We had had our breakfast by this time. X- was formally" initiated " a 
member of the society by Colonel Olcott, and after a time we shifted 
our quarters to a lower place in the wood where there was the little 
Tibetan temple, or rest-house, which the Brother who had been passing 
through Simla- according to what Madame Blavatsky told us- had passed 
the previous night. We amused ourselves by examining- the little 
building inside and out, " bathing in the "good magnetism," as Madame 
Blavatsky expressed it, and then, lying on the grass outside, it 
occurred to someone that we wanted more coffee. The servants were 
told to prepare some, but it appeared that they had used up all our 
water. The water to be found in the streams near Simla is not of a 
kind to be used for purposes of this sort, and for a picnic, clean 
filtered water is always taken out in bottles, It appears that all 
the bottles in our baskets had been exhausted. This report was 
promptly verified by the servants by the exhibition of the empty 
bottles. The only thing to be done was to send to a brewery, the 
nearest building, about a mile oft, and ask for water. I wrote a 
pencil note and a coolie went off with the empty bottles.
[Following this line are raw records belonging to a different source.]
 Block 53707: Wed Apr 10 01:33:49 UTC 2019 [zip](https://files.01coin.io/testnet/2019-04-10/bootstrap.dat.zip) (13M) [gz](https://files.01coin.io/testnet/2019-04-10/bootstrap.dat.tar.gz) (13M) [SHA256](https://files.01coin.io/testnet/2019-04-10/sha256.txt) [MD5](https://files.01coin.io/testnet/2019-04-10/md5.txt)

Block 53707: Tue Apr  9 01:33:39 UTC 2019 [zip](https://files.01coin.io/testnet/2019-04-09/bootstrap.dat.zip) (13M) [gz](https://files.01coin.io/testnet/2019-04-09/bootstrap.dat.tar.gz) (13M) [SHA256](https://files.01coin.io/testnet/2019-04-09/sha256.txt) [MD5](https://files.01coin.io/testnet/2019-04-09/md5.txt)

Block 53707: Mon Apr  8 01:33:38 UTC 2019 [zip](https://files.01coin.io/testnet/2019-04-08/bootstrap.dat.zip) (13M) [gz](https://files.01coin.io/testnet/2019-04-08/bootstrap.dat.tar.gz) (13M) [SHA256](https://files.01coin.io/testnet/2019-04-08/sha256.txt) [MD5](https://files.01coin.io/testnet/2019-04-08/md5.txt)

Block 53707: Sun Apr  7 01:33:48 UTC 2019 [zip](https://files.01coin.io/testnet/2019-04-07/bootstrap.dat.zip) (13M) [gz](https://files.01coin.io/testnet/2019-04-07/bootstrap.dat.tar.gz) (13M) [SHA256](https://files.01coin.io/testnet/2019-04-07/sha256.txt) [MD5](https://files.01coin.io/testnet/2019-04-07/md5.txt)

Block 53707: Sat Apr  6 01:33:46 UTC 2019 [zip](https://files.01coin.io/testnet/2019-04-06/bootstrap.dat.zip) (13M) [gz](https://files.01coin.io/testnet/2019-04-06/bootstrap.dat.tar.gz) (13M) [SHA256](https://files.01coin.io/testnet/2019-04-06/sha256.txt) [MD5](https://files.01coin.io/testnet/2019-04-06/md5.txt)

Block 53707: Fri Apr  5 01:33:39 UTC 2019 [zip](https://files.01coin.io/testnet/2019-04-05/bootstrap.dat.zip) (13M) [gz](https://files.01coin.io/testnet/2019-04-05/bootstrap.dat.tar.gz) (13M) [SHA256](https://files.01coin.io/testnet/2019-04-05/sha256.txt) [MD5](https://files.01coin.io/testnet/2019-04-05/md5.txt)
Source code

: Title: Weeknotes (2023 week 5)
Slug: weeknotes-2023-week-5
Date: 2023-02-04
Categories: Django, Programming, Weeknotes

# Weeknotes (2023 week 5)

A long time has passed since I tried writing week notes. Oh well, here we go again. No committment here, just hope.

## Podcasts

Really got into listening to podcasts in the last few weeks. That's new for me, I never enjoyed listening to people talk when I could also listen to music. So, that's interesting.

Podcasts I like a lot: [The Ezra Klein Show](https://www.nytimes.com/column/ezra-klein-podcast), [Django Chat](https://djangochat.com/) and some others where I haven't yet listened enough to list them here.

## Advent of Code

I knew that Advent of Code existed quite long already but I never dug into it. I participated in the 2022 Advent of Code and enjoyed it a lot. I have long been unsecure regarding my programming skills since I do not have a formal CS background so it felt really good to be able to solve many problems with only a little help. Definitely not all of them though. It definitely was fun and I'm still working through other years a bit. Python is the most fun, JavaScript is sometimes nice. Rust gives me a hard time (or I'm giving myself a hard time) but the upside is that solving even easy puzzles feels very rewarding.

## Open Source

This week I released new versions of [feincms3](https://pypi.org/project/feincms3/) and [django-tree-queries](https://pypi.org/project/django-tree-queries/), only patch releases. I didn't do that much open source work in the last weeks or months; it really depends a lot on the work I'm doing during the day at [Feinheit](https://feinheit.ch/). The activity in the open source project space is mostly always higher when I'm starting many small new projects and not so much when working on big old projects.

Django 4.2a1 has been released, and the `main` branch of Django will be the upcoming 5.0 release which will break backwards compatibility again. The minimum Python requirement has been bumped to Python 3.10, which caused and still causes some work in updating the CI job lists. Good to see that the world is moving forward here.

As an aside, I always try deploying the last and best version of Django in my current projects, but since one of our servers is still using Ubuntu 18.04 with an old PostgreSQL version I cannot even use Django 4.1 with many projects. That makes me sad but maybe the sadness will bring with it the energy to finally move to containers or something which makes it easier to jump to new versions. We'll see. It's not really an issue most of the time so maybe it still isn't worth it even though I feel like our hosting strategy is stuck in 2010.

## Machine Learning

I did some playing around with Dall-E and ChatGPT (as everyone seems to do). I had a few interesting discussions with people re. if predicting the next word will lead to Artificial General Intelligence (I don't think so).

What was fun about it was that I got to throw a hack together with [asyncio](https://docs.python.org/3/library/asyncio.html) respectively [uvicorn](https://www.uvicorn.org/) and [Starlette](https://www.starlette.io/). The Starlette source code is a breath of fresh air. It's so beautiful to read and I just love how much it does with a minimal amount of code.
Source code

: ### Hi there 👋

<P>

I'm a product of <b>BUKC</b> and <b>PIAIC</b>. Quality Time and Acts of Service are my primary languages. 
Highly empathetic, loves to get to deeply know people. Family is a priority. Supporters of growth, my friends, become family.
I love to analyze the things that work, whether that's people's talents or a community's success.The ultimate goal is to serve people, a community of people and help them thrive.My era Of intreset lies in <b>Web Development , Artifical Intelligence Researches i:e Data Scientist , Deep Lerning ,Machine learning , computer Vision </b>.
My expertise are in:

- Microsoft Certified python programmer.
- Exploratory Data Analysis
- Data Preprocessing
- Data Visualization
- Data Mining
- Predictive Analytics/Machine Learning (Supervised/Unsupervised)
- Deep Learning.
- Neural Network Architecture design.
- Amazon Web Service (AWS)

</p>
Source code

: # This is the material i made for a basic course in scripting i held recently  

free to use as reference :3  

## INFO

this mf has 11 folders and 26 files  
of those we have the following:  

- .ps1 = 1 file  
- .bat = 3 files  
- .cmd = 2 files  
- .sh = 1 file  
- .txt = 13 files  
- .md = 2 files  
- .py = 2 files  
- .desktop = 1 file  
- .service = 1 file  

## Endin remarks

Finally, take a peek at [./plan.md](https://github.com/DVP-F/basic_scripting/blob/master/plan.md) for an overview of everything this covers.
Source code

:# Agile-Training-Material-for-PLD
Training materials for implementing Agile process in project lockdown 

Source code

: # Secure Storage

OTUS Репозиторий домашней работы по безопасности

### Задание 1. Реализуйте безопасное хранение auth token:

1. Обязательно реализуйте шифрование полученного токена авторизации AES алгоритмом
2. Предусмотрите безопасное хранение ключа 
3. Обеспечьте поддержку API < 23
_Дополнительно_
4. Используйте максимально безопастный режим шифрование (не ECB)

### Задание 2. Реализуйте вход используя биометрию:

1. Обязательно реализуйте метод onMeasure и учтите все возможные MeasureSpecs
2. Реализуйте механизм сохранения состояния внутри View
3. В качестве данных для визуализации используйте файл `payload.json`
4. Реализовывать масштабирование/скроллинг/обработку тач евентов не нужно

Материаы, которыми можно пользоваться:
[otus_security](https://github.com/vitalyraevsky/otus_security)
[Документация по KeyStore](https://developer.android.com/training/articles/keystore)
Time 
passed, and the coolie returned, to our great disgust, without the 
water. There had been no European left at the brewery that day (It 
was Sunday) to receive the note, and the coolie had stupidly plodded 
back with the empty bottles under his arm, instead of asking about 
and finding someone able to supply the required water. 

At this time our party was a little dispersed. X- and one of the 
other gentlemen had wandered off. No one of the remainder of the 
party was expecting fresh phenomena, when Madame suddenly got up, 
went over to the baskets, a dozen or twenty yards off, picked out a 
bottle- one of those, I believe, which had been brought back by the 
coolie empty-and came back to us holding it under the fold of her 
dress. Laughingly producing it it was found to be full of water. Just 
like a conjuring trick, will some one say ? Just like, except for the 
conditions. For such a conjuring trick, the conjurer defines the 
thing to be done. In our ease the want of water was as unforeseeable 
in the first instance as the want of the cup and saucer. The accident 
that left the brewery deserted by its Europeans, and the further 
accident that the coolie sent up for water should have been so 
abnormally stupid even for a coolie as to come back without, because 
there happened to be no European to take my note, were accidents but 
for which the opportunity for obtaining the water by occult agency 
could not have arisen. And those accidents supervened on the 
fundamental accident, improbable in itself, that our servants should 
have sent us out insufficiently supplied. That any bottle of water 
could have been left unnoticed at the bottom of the baskets is a 
suggestion that I can hardly imagine anyone present putting forward, 
for the servants had been found fault with for not bringing enough; 
they had just before had the baskets completely emptied out, and we 
had not submitted to the situation till we had been fully satisfied 
that there really was no more water left. Furthermore, I tasted the 
water in the bottle Madame Blavatsky produced, and it was not water 
of the same kind as that which came from our own filters. It was an 
earthy tasting water, unlike that of the modern Simla supply, but 
equally unlike, I may add, though in a different way, the offensive 
and discoloured water of the only stream flowing through those woods.